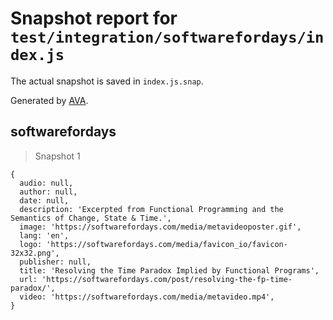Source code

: # Snapshot report for `test/integration/softwarefordays/index.js`

The actual snapshot is saved in `index.js.snap`.

Generated by [AVA](https://avajs.dev).

## softwarefordays

> Snapshot 1

    {
      audio: null,
      author: null,
      date: null,
      description: 'Excerpted from Functional Programming and the Semantics of Change, State & Time.',
      image: 'https://softwarefordays.com/media/metavideoposter.gif',
      lang: 'en',
      logo: 'https://softwarefordays.com/media/favicon_io/favicon-32x32.png',
      publisher: null,
      title: 'Resolving the Time Paradox Implied by Functional Programs',
      url: 'https://softwarefordays.com/post/resolving-the-fp-time-paradox/',
      video: 'https://softwarefordays.com/media/metavideo.mp4',
    }

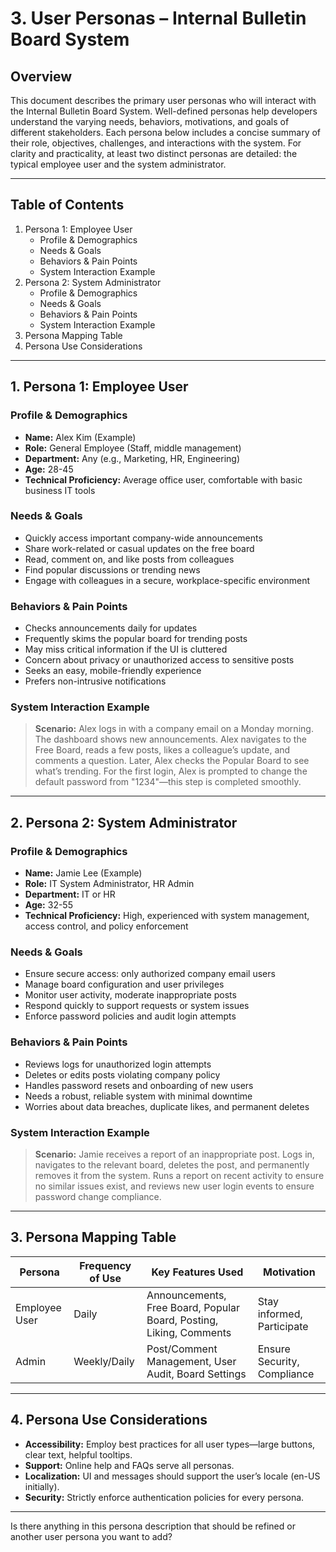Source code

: # 3. User Personas – Internal Bulletin Board System

## Overview
This document describes the primary user personas who will interact with the Internal Bulletin Board System. Well-defined personas help developers understand the varying needs, behaviors, motivations, and goals of different stakeholders. Each persona below includes a concise summary of their role, objectives, challenges, and interactions with the system. For clarity and practicality, at least two distinct personas are detailed: the typical employee user and the system administrator.

---

## Table of Contents
1. Persona 1: Employee User
    - Profile & Demographics
    - Needs & Goals
    - Behaviors & Pain Points
    - System Interaction Example
2. Persona 2: System Administrator
    - Profile & Demographics
    - Needs & Goals
    - Behaviors & Pain Points
    - System Interaction Example
3. Persona Mapping Table
4. Persona Use Considerations

---

## 1. Persona 1: Employee User
### Profile & Demographics
- **Name:** Alex Kim (Example)
- **Role:** General Employee (Staff, middle management)
- **Department:** Any (e.g., Marketing, HR, Engineering)
- **Age:** 28-45
- **Technical Proficiency:** Average office user, comfortable with basic business IT tools

### Needs & Goals
- Quickly access important company-wide announcements
- Share work-related or casual updates on the free board
- Read, comment on, and like posts from colleagues
- Find popular discussions or trending news
- Engage with colleagues in a secure, workplace-specific environment

### Behaviors & Pain Points
- Checks announcements daily for updates
- Frequently skims the popular board for trending posts
- May miss critical information if the UI is cluttered
- Concern about privacy or unauthorized access to sensitive posts
- Seeks an easy, mobile-friendly experience
- Prefers non-intrusive notifications

### System Interaction Example
> **Scenario:** Alex logs in with a company email on a Monday morning. The dashboard shows new announcements. Alex navigates to the Free Board, reads a few posts, likes a colleague’s update, and comments a question. Later, Alex checks the Popular Board to see what’s trending. For the first login, Alex is prompted to change the default password from "1234"—this step is completed smoothly.

---

## 2. Persona 2: System Administrator
### Profile & Demographics
- **Name:** Jamie Lee (Example)
- **Role:** IT System Administrator, HR Admin
- **Department:** IT or HR
- **Age:** 32-55
- **Technical Proficiency:** High, experienced with system management, access control, and policy enforcement

### Needs & Goals
- Ensure secure access: only authorized company email users
- Manage board configuration and user privileges
- Monitor user activity, moderate inappropriate posts
- Respond quickly to support requests or system issues
- Enforce password policies and audit login attempts

### Behaviors & Pain Points
- Reviews logs for unauthorized login attempts
- Deletes or edits posts violating company policy
- Handles password resets and onboarding of new users
- Needs a robust, reliable system with minimal downtime
- Worries about data breaches, duplicate likes, and permanent deletes

### System Interaction Example
> **Scenario:** Jamie receives a report of an inappropriate post. Logs in, navigates to the relevant board, deletes the post, and permanently removes it from the system. Runs a report on recent activity to ensure no similar issues exist, and reviews new user login events to ensure password change compliance.

---

## 3. Persona Mapping Table

| Persona         | Frequency of Use | Key Features Used               | Motivation                  |
|----------------|------------------|---------------------------------|-----------------------------|
| Employee User  | Daily            | Announcements, Free Board, Popular Board, Posting, Liking, Comments | Stay informed, Participate  |
| Admin          | Weekly/Daily     | Post/Comment Management, User Audit, Board Settings                | Ensure Security, Compliance |

---

## 4. Persona Use Considerations
- **Accessibility:** Employ best practices for all user types—large buttons, clear text, helpful tooltips.
- **Support:** Online help and FAQs serve all personas.
- **Localization:** UI and messages should support the user’s locale (en-US initially).
- **Security:** Strictly enforce authentication policies for every persona.

---

Is there anything in this persona description that should be refined or another user persona you want to add?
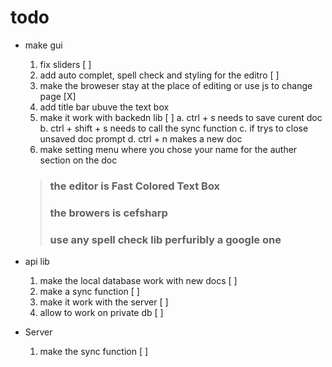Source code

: # todo
* make gui
    1. fix sliders [ ]
    2. add auto complet, spell check and styling for the editro [ ]
    3. make the broweser stay at the place of editing or use js to change page [X]
	4. add title bar ubuve the text box
    5. make it work with backedn lib [ ]
		a. ctrl + s needs to save curent doc
		b. ctrl + shift + s needs to call the sync function
		c. if trys to close unsaved doc prompt
		d. ctrl + n makes a new doc
	6. make setting menu where you chose your name for the auther section on the doc

    > ### the editor is Fast Colored Text Box
    > ### the browers is cefsharp
    > ### use any spell check lib perfuribly a google one

* api lib
	 1. make the local database work with new docs [ ]
	 2. make a sync function [ ]
	 3. make it work with the server [ ]
	 4. allow to work on private db [ ]

* Server
	1. make the sync function [ ]
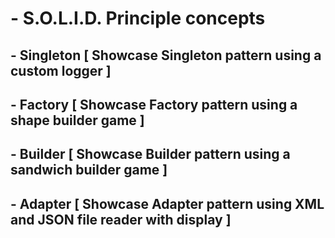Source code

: #  - S.O.L.I.D. Principle concepts

## - Singleton [ Showcase Singleton pattern using a custom logger ] 

## - Factory [ Showcase Factory pattern using a shape builder game ] 

## - Builder [ Showcase Builder pattern using a sandwich builder game ] 

## - Adapter [ Showcase Adapter pattern using XML and JSON file reader with display ] 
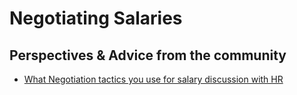 # Negotiating Salaries

## Perspectives & Advice from the community

- [What Negotiation tactics you use for salary discussion with HR](https://www.reddit.com/r/developersIndia/comments/1f716gq/what_negotiation_tactics_you_use_for_salary/)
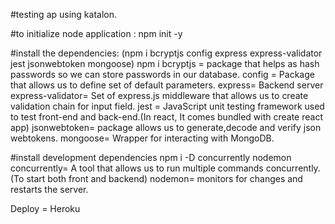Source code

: #testing ap using katalon.

#to initialize node application : npm init -y

#install the dependencies: 
(npm i bcryptjs config express express-validator jest jsonwebtoken mongoose)
npm i
bcryptjs = package that helps as hash passwords so we can store passwords in our database.
config = Package that allows us to define set of default parameters.
express= Backend server
express-validator= Set of express.js middleware that allows us to create validation chain for input field. 
jest = JavaScript unit testing framework used to test front-end and back-end.(In react, It comes bundled with create react app)
jsonwebtoken= package allows us to generate,decode and verify json webtokens.
mongoose= Wrapper for interacting with MongoDB.

#install development dependencies
npm i -D concurrently nodemon
concurrently= A tool that allows us to run multiple commands concurrently.(To start both front and backend)
nodemon=  monitors for changes and restarts the server.

Deploy = Heroku

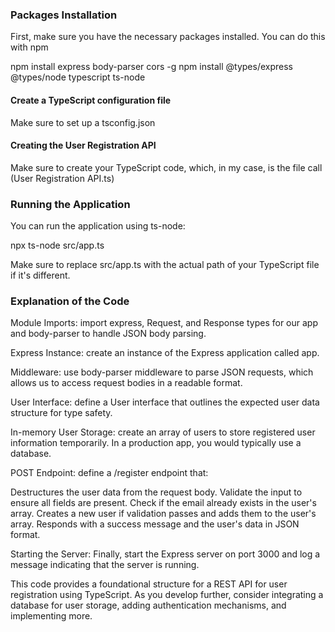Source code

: ### Packages Installation

First, make sure you have the necessary packages installed. You can do this with npm

npm install express body-parser cors -g
npm install @types/express @types/node typescript ts-node


#### Create a TypeScript configuration file

Make sure to set up a tsconfig.json

#### Creating the User Registration API

Make sure to create your TypeScript code, which, in my case, is the file call (User Registration API.ts)

### Running the Application

You can run the application using ts-node:

npx ts-node src/app.ts

Make sure to replace src/app.ts with the actual path of your TypeScript file if it's different.


### Explanation of the Code

Module Imports: import express, Request, and Response types for our app and body-parser to handle JSON body parsing.

Express Instance: create an instance of the Express application called app.

Middleware: use body-parser middleware to parse JSON requests, which allows us to access request bodies in a readable format.

User Interface: define a User interface that outlines the expected user data structure for type safety.

In-memory User Storage: create an array of users to store registered user information temporarily. In a production app, you would typically use a database.

POST Endpoint: define a /register endpoint that:

Destructures the user data from the request body.
Validate the input to ensure all fields are present.
Check if the email already exists in the user's array.
Creates a new user if validation passes and adds them to the user's array.
Responds with a success message and the user's data in JSON format.

Starting the Server: Finally, start the Express server on port 3000 and log a message indicating that the server is running.


This code provides a foundational structure for a REST API for user registration using TypeScript. As you develop further, consider integrating a database for user storage, adding authentication mechanisms, and implementing more.

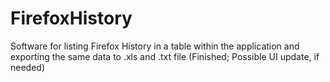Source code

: # FirefoxHistory
Software for listing Firefox History in a table within the application and exporting the same data to .xls and .txt file (Finished; Possible UI update, if needed)

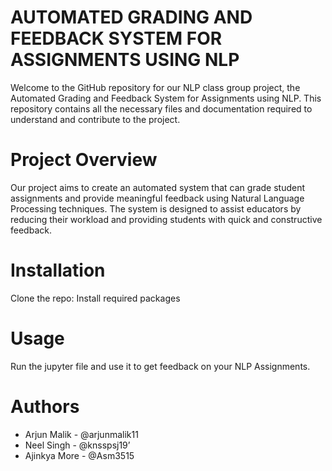 # AUTOMATED GRADING AND FEEDBACK SYSTEM FOR ASSIGNMENTS USING NLP
Welcome to the GitHub repository for our NLP class group project, the Automated Grading and Feedback System for Assignments using NLP. This repository contains all the necessary files and documentation required to understand and contribute to the project.


# Project Overview
Our project aims to create an automated system that can grade student assignments and provide meaningful feedback using Natural Language Processing techniques. The system is designed to assist educators by reducing their workload and providing students with quick and constructive feedback. 



# Installation
Clone the repo:
Install required packages

# Usage
Run the jupyter file and use it to get feedback on your NLP Assignments.



# Authors
- Arjun Malik - @arjunmalik11
- Neel Singh - @knsspsj19’
- Ajinkya More - @Asm3515
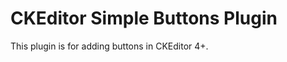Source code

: CKEditor Simple Buttons Plugin
=====================

This plugin is for adding buttons in CKEditor 4+.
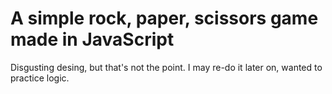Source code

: <h1>A simple rock, paper, scissors game made in JavaScript</h1>

Disgusting desing, but that's not the point. I may re-do it later on, wanted to practice logic. 

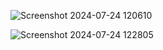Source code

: ![Screenshot 2024-07-24 120610](https://github.com/user-attachments/assets/7f24e5fe-b7fd-4b5b-bfae-7a33923c8f21)


![Screenshot 2024-07-24 122805](https://github.com/user-attachments/assets/1278b65b-e557-453b-8351-18d40e6b7877)


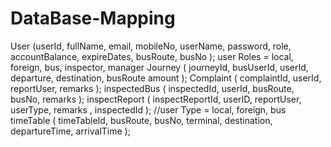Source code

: # DataBase-Mapping

User (userId, fullName, email, mobileNo, userName, password, role, accountBalance, expireDates, busRoute, busNo ); user Roles = local, foreign, bus, inspector, manager
Journey ( journeyId, busUserId, userId, departure, destination, busRoute amount );
Complaint ( complaintId, userId, reportUser, remarks );
inspectedBus ( inspectedId, userId, busRoute, busNo, remarks );
inspectReport ( inspectReportId, userID, reportUser, userType, remarks , inspectedId ); //user Type = local, foreign, bus
timeTable ( timeTableId, busRoute, busNo, terminal, destination, departureTime, arrivalTime );
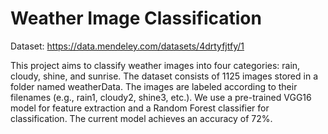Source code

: # Weather Image Classification
Dataset: https://data.mendeley.com/datasets/4drtyfjtfy/1

This project aims to classify weather images into four categories: rain, cloudy, shine, and sunrise. The dataset consists of 1125 images stored in a folder named weatherData. The images are labeled according to their filenames (e.g., rain1, cloudy2, shine3, etc.). We use a pre-trained VGG16 model for feature extraction and a Random Forest classifier for classification. The current model achieves an accuracy of 72%.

• REQUIRED WORK
List, from the entries above, every line in which the word "inappropriate" shows up.

• SOLUTION FOR THIS EXERCISE
- Monitor user activity, moderate inappropriate posts
> **Scenario:** Jamie receives a report of an inappropriate post. Logs in, navigates to the relevant board, deletes the post, and permanently removes it from the system. Runs a report on recent activity to ensure no similar issues exist, and reviews new user login events to ensure password change compliance.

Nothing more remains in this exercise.